What to work on:
Would you output the following records verbatim and skip the images in them?

Excerpted data:
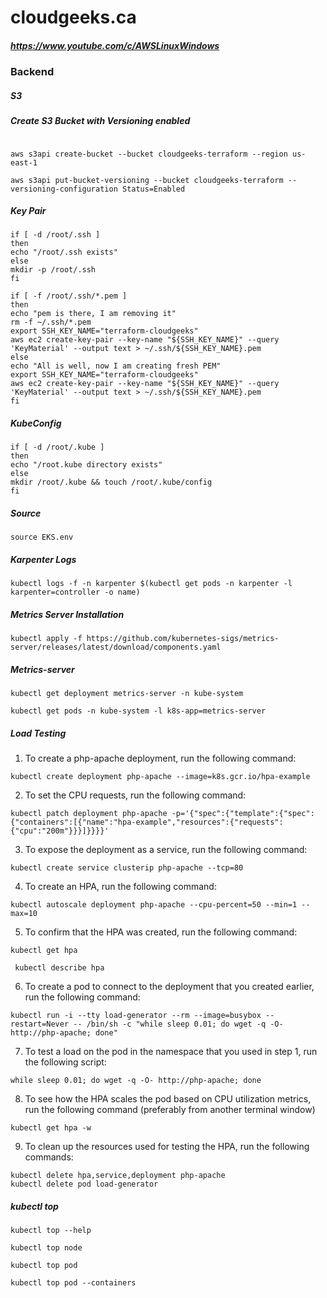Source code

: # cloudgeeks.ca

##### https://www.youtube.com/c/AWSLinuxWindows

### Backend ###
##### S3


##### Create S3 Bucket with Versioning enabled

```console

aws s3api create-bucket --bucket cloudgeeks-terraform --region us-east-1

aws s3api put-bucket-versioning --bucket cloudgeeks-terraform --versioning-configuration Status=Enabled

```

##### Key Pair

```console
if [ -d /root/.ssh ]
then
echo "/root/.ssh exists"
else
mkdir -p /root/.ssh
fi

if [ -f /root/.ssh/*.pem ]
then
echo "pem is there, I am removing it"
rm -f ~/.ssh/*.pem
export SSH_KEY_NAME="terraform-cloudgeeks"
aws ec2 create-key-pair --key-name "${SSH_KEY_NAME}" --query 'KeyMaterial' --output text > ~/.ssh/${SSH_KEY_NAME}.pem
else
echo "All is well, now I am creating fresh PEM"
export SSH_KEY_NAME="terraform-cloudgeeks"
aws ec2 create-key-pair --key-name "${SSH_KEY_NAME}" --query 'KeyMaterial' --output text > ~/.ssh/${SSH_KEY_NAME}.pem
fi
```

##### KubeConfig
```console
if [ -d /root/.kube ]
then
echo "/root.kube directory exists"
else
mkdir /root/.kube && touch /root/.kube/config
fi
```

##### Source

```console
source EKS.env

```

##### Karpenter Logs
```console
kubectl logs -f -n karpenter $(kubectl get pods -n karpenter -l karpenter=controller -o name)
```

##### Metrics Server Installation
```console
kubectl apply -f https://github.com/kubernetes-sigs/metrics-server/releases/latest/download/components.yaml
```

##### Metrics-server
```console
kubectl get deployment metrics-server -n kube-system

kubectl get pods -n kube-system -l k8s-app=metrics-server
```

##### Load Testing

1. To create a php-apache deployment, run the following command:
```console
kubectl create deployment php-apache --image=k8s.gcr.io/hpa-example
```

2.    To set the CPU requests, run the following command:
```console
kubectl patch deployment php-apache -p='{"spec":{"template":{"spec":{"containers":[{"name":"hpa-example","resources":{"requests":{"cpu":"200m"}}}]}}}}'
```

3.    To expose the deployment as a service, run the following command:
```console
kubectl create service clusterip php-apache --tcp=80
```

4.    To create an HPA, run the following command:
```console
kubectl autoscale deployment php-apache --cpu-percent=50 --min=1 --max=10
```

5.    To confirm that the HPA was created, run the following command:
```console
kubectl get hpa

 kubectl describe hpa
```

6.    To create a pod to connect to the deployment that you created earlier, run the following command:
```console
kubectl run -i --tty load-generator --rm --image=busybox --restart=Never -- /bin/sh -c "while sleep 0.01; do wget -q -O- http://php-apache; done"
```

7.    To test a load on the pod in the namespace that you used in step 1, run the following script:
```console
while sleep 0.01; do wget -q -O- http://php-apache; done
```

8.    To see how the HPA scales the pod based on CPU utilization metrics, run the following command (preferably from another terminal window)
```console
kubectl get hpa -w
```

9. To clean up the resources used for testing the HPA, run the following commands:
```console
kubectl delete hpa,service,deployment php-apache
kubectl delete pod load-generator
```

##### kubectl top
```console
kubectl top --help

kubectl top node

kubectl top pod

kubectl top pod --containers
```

Solution to this problem:
Source code

: # cloudgeeks.ca

##### https://www.youtube.com/c/AWSLinuxWindows

### Backend ###
##### S3


##### Create S3 Bucket with Versioning enabled

```console

aws s3api create-bucket --bucket cloudgeeks-terraform --region us-east-1

aws s3api put-bucket-versioning --bucket cloudgeeks-terraform --versioning-configuration Status=Enabled

```

##### Key Pair

```console
if [ -d /root/.ssh ]
then
echo "/root/.ssh exists"
else
mkdir -p /root/.ssh
fi

if [ -f /root/.ssh/*.pem ]
then
echo "pem is there, I am removing it"
rm -f ~/.ssh/*.pem
export SSH_KEY_NAME="terraform-cloudgeeks"
aws ec2 create-key-pair --key-name "${SSH_KEY_NAME}" --query 'KeyMaterial' --output text > ~/.ssh/${SSH_KEY_NAME}.pem
else
echo "All is well, now I am creating fresh PEM"
export SSH_KEY_NAME="terraform-cloudgeeks"
aws ec2 create-key-pair --key-name "${SSH_KEY_NAME}" --query 'KeyMaterial' --output text > ~/.ssh/${SSH_KEY_NAME}.pem
fi
```

##### KubeConfig
```console
if [ -d /root/.kube ]
then
echo "/root.kube directory exists"
else
mkdir /root/.kube && touch /root/.kube/config
fi
```

##### Source

```console
source EKS.env

```

##### Karpenter Logs
```console
kubectl logs -f -n karpenter $(kubectl get pods -n karpenter -l karpenter=controller -o name)
```

##### Metrics Server Installation
```console
kubectl apply -f https://github.com/kubernetes-sigs/metrics-server/releases/latest/download/components.yaml
```

##### Metrics-server
```console
kubectl get deployment metrics-server -n kube-system

kubectl get pods -n kube-system -l k8s-app=metrics-server
```

##### Load Testing

1. To create a php-apache deployment, run the following command:
```console
kubectl create deployment php-apache --image=k8s.gcr.io/hpa-example
```

2.    To set the CPU requests, run the following command:
```console
kubectl patch deployment php-apache -p='{"spec":{"template":{"spec":{"containers":[{"name":"hpa-example","resources":{"requests":{"cpu":"200m"}}}]}}}}'
```

3.    To expose the deployment as a service, run the following command:
```console
kubectl create service clusterip php-apache --tcp=80
```

4.    To create an HPA, run the following command:
```console
kubectl autoscale deployment php-apache --cpu-percent=50 --min=1 --max=10
```

5.    To confirm that the HPA was created, run the following command:
```console
kubectl get hpa

 kubectl describe hpa
```

6.    To create a pod to connect to the deployment that you created earlier, run the following command:
```console
kubectl run -i --tty load-generator --rm --image=busybox --restart=Never -- /bin/sh -c "while sleep 0.01; do wget -q -O- http://php-apache; done"
```

7.    To test a load on the pod in the namespace that you used in step 1, run the following script:
```console
while sleep 0.01; do wget -q -O- http://php-apache; done
```

8.    To see how the HPA scales the pod based on CPU utilization metrics, run the following command (preferably from another terminal window)
```console
kubectl get hpa -w
```

9. To clean up the resources used for testing the HPA, run the following commands:
```console
kubectl delete hpa,service,deployment php-apache
kubectl delete pod load-generator
```

##### kubectl top
```console
kubectl top --help

kubectl top node

kubectl top pod

kubectl top pod --containers
```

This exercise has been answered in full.